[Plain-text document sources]
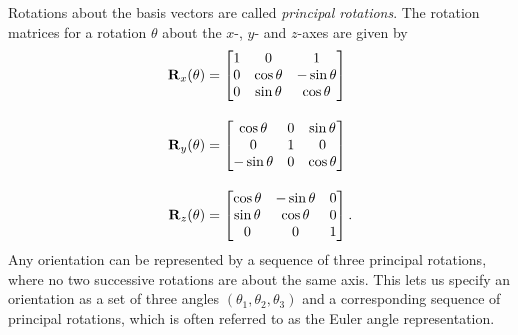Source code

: Rotations about the basis vectors are called \emph{principal rotations}.
The rotation matrices for a rotation $\theta$ about the $x$-, $y$- and $z$-axes are given by
\begin{align}
  {\boldsymbol{\mathbf{R}}}_x(\theta) &= 
  \begin{bmatrix}
    1 & 0 & 1\\
    0 & \cos \theta & -\sin \theta\\
    0 & \sin \theta & \cos \theta
  \end{bmatrix}\\[1em]
  {\boldsymbol{\mathbf{R}}}_y(\theta) &= 
  \begin{bmatrix}
    \cos \theta & 0 & \sin \theta\\
    0 & 1 & 0\\
    -\sin \theta & 0 & \cos \theta
  \end{bmatrix}\\[1em]
  {\boldsymbol{\mathbf{R}}}_z(\theta) &= 
  \begin{bmatrix}
    \cos \theta & -\sin \theta & 0\\
    \sin \theta & \cos \theta & 0\\
    0 & 0 & 1
  \end{bmatrix}.
\end{align}
Any orientation can be represented by a sequence of three principal rotations, where no two successive rotations are about the same axis.
This lets us specify an orientation as a set of three angles $(\theta_1, \theta_2, \theta_3)$ and a corresponding sequence of principal rotations, which is often referred to as the Euler angle representation.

- Exercise instructions -
Leave out the pictures and reproduce the rest of the records exactly.

- Solution for this task -
Source code

: Rotations about the basis vectors are called \emph{principal rotations}.
The rotation matrices for a rotation $\theta$ about the $x$-, $y$- and $z$-axes are given by
\begin{align}
  {\boldsymbol{\mathbf{R}}}_x(\theta) &= 
  \begin{bmatrix}
    1 & 0 & 1\\
    0 & \cos \theta & -\sin \theta\\
    0 & \sin \theta & \cos \theta
  \end{bmatrix}\\[1em]
  {\boldsymbol{\mathbf{R}}}_y(\theta) &= 
  \begin{bmatrix}
    \cos \theta & 0 & \sin \theta\\
    0 & 1 & 0\\
    -\sin \theta & 0 & \cos \theta
  \end{bmatrix}\\[1em]
  {\boldsymbol{\mathbf{R}}}_z(\theta) &= 
  \begin{bmatrix}
    \cos \theta & -\sin \theta & 0\\
    \sin \theta & \cos \theta & 0\\
    0 & 0 & 1
  \end{bmatrix}.
\end{align}
Any orientation can be represented by a sequence of three principal rotations, where no two successive rotations are about the same axis.
This lets us specify an orientation as a set of three angles $(\theta_1, \theta_2, \theta_3)$ and a corresponding sequence of principal rotations, which is often referred to as the Euler angle representation.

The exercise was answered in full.